How Municipal Neglect Is Destroying India’s Cities

The Mahalunge-Maan Town Planning Scheme- the region’s flagship ‘hi-tech city’ – was launched in 2017. Seven years on, flood-line errors, litigation, and a lapsed contractor have left 250 hectares of half-built towers surrounded by dirt tracks, tanker water, and construction debris. Legally RERA-approved buildings now stand in an officially ‘unapproved’ city – or, as planners it, approved projects in an unapproved area.
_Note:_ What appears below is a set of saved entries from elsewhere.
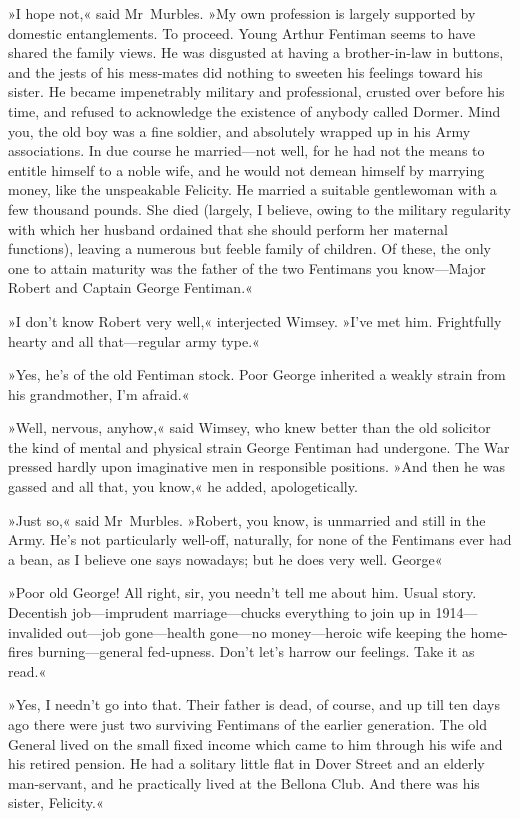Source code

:»I hope not,« said Mr~Murbles. »My own profession is largely supported by domestic entanglements. To proceed. Young Arthur Fentiman seems to have shared the family views. He was disgusted at having a brother-in-law in buttons, and the jests of his mess-mates did nothing to sweeten his feelings toward his sister. He became impenetrably military and professional, crusted over before his time, and refused to acknowledge the existence of anybody called Dormer. Mind you, the old boy was a fine soldier, and absolutely wrapped up in his Army associations. In due course he married—not well, for he had not the means to entitle himself to a noble wife, and he would not demean himself by marrying money, like the unspeakable Felicity. He married a suitable gentlewoman with a few thousand pounds. She died (largely, I believe, owing to the military regularity with which her husband ordained that she should perform her maternal functions), leaving a numerous but feeble family of children. Of these, the only one to attain maturity was the father of the two Fentimans you know—Major Robert and Captain George Fentiman.«

»I don't know Robert very well,« interjected Wimsey. »I've met him. Frightfully hearty and all that—regular army type.«

»Yes, he's of the old Fentiman stock. Poor George inherited a weakly strain from his grandmother, I'm afraid.«

»Well, nervous, anyhow,« said Wimsey, who knew better than the old solicitor the kind of mental and physical strain George Fentiman had undergone. The War pressed hardly upon imaginative men in responsible positions. »And then he was gassed and all that, you know,« he added, apologetically.

»Just so,« said Mr~Murbles. »Robert, you know, is unmarried and still in the Army. He's not particularly well-off, naturally, for none of the Fentimans ever had a bean, as I believe one says nowadays; but he does very well. George\longdash«

»Poor old George! All right, sir, you needn't tell me about him. Usual story. Decentish job—imprudent marriage—chucks everything to join up in 1914—invalided out—job gone—health gone—no money—heroic wife keeping the home-fires burning—general fed-upness. Don't let's harrow our feelings. Take it as read.«

»Yes, I needn't go into that. Their father is dead, of course, and up till ten days ago there were just two surviving Fentimans of the earlier generation. The old General lived on the small fixed income which came to him through his wife and his retired pension. He had a solitary little flat in Dover Street and an elderly man-servant, and he practically lived at the Bellona Club. And there was his sister, Felicity.«


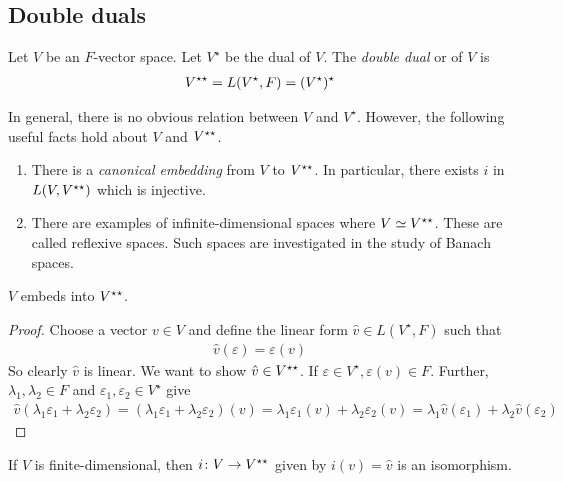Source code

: \subsection{Double duals}
\begin{definition}
	Let $V$ be an $F$-vector space.
	Let $V^\star$ be the dual of $V$.
	The \textit{double dual} or  of $V$ is
	\begin{align*}
		V^{\star\star} = L(V^\star, F) = (V^\star)^\star
	\end{align*}
\end{definition}
\begin{remark}
	In general, there is no obvious relation between $V$ and $V^\star$.
	However, the following useful facts hold about $V$ and $V^{\star\star}$.
	\begin{enumerate}
		\item There is a \textit{canonical embedding} from $V$ to $V^{\star\star}$.
		      In particular, there exists $i$ in $L(V, V^{\star\star})$ which is injective.
		\item There are examples of infinite-dimensional spaces where $V \simeq V^{\star\star}$.
		      These are called reflexive spaces.
		      Such spaces are investigated in the study of Banach spaces.
	\end{enumerate}
\end{remark}
\begin{theorem}
	$V$ embeds into $V^{\star\star}$.
\end{theorem}
\begin{proof}
	Choose a vector $v \in V$ and define the linear form $\hat v \in L(V^\star, F)$ such that
	\begin{align*}
		\hat v(\varepsilon) = \varepsilon(v)
	\end{align*}
	So clearly $\hat v$ is linear.
	We want to show $\hat v \in V^{\star\star}$.
	If $\varepsilon \in V^\star, \varepsilon(v) \in F$.
	Further, $\lambda_1, \lambda_2 \in F$ and $\varepsilon_1, \varepsilon_2 \in V^\star$ give
	\begin{align*}
		\hat v (\lambda_1 \varepsilon_1 + \lambda_2 \varepsilon_2) = (\lambda_1 \varepsilon_1 + \lambda_2 \varepsilon_2)(v) = \lambda_1 \varepsilon_1(v) + \lambda_2 \varepsilon_2(v) = \lambda_1 \hat v(\varepsilon_1) + \lambda_2 \hat v(\varepsilon_2)
	\end{align*}
\end{proof}
\begin{theorem}
	If $V$ is finite-dimensional, then $i \colon V \to V^{\star\star}$ given by $i(v) = \hat v$ is an isomorphism.
\end{theorem}
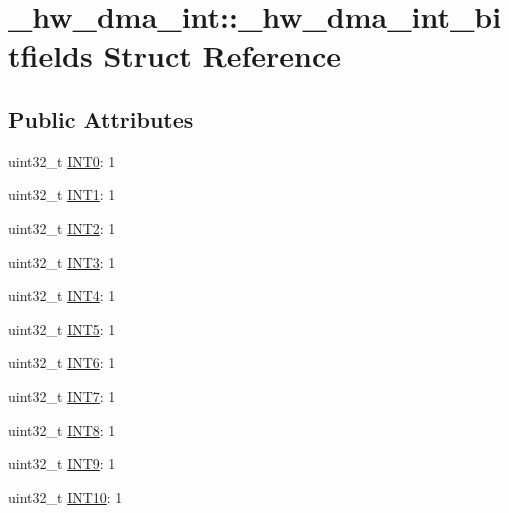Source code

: \hypertarget{struct__hw__dma__int_1_1__hw__dma__int__bitfields}{}\section{\+\_\+hw\+\_\+dma\+\_\+int\+:\+:\+\_\+hw\+\_\+dma\+\_\+int\+\_\+bitfields Struct Reference}
\label{struct__hw__dma__int_1_1__hw__dma__int__bitfields}
\subsection*{Public Attributes}
\begin{DoxyCompactItemize}
\item 
uint32\+\_\+t \hyperlink{struct__hw__dma__int_1_1__hw__dma__int__bitfields_a0484e9243f0e9091cd0d3dbf4db85f1d}{I\+N\+T0}\+: 1
\item 
uint32\+\_\+t \hyperlink{struct__hw__dma__int_1_1__hw__dma__int__bitfields_abf365874ca10168af83bc7c9145c5769}{I\+N\+T1}\+: 1
\item 
uint32\+\_\+t \hyperlink{struct__hw__dma__int_1_1__hw__dma__int__bitfields_a5c5607a48068ef8cf08c899d552a0db4}{I\+N\+T2}\+: 1
\item 
uint32\+\_\+t \hyperlink{struct__hw__dma__int_1_1__hw__dma__int__bitfields_a99fe612f066a30995329035857a8a69a}{I\+N\+T3}\+: 1
\item 
uint32\+\_\+t \hyperlink{struct__hw__dma__int_1_1__hw__dma__int__bitfields_a2921cf6d2fc0f42f01d8e4a2d782973d}{I\+N\+T4}\+: 1
\item 
uint32\+\_\+t \hyperlink{struct__hw__dma__int_1_1__hw__dma__int__bitfields_ac71a301443fc30b998df0641047f81b7}{I\+N\+T5}\+: 1
\item 
uint32\+\_\+t \hyperlink{struct__hw__dma__int_1_1__hw__dma__int__bitfields_aa5ff4aa6e907517e71db7d912fcb420a}{I\+N\+T6}\+: 1
\item 
uint32\+\_\+t \hyperlink{struct__hw__dma__int_1_1__hw__dma__int__bitfields_a713746032d35bdd84755ef38b1ecec21}{I\+N\+T7}\+: 1
\item 
uint32\+\_\+t \hyperlink{struct__hw__dma__int_1_1__hw__dma__int__bitfields_aa70760c2a5fdaeb41572d8c61cd0c4e3}{I\+N\+T8}\+: 1
\item 
uint32\+\_\+t \hyperlink{struct__hw__dma__int_1_1__hw__dma__int__bitfields_a04bdf8d323aa213a99c1d4d118fa77c6}{I\+N\+T9}\+: 1
\item 
uint32\+\_\+t \hyperlink{struct__hw__dma__int_1_1__hw__dma__int__bitfields_a53f09b330b3a12e861df3ca384dd0dda}{I\+N\+T10}\+: 1

\end{DoxyCompactItemize}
Housing – When Profit Trumps People

Luxury towers sprout where land is cheapest to grab infrastructure-free profits. Public land reserves for low-income housing remain unbuilt; 42% of Mumbai’s population lives in just 8% of the city’s area.

Previously serene Pune municipal suburbs such as Baner, Kalyani Nagar, and NIBM Road have seen bungalows flipped into restaurants, tuition centres, and hostels without parking, fire access, or waste systems, turning residential lanes into 24×7 traffic corridors.

Meanwhile, developers market ‘affordable’ homes but charge premiums for scarce basic services – tanker water, private shuttle buses, diesel generators – raising real household costs far beyond the advertised sale price.

Governance Vacuum

In Pune, three years without elected corporators left the city’s residents chasing departmental signatures for streetlights and pothole repairs. With no general body, municipal corporation budget oversight has vanished, and project slippages have multiplied. As a result, there are bureaucratic bottlenecks for routine civic issues and unrelenting project delays across the city. Similar voids exist in Bengaluru and Chennai.

I recall a statement by veteran architect Christopher Benninger, who called Pune’s chaos “a deliberate strategy to run the metro region as a cluster of feudal fiefdoms” so that land-use can be tweaked opportunistically for private gain.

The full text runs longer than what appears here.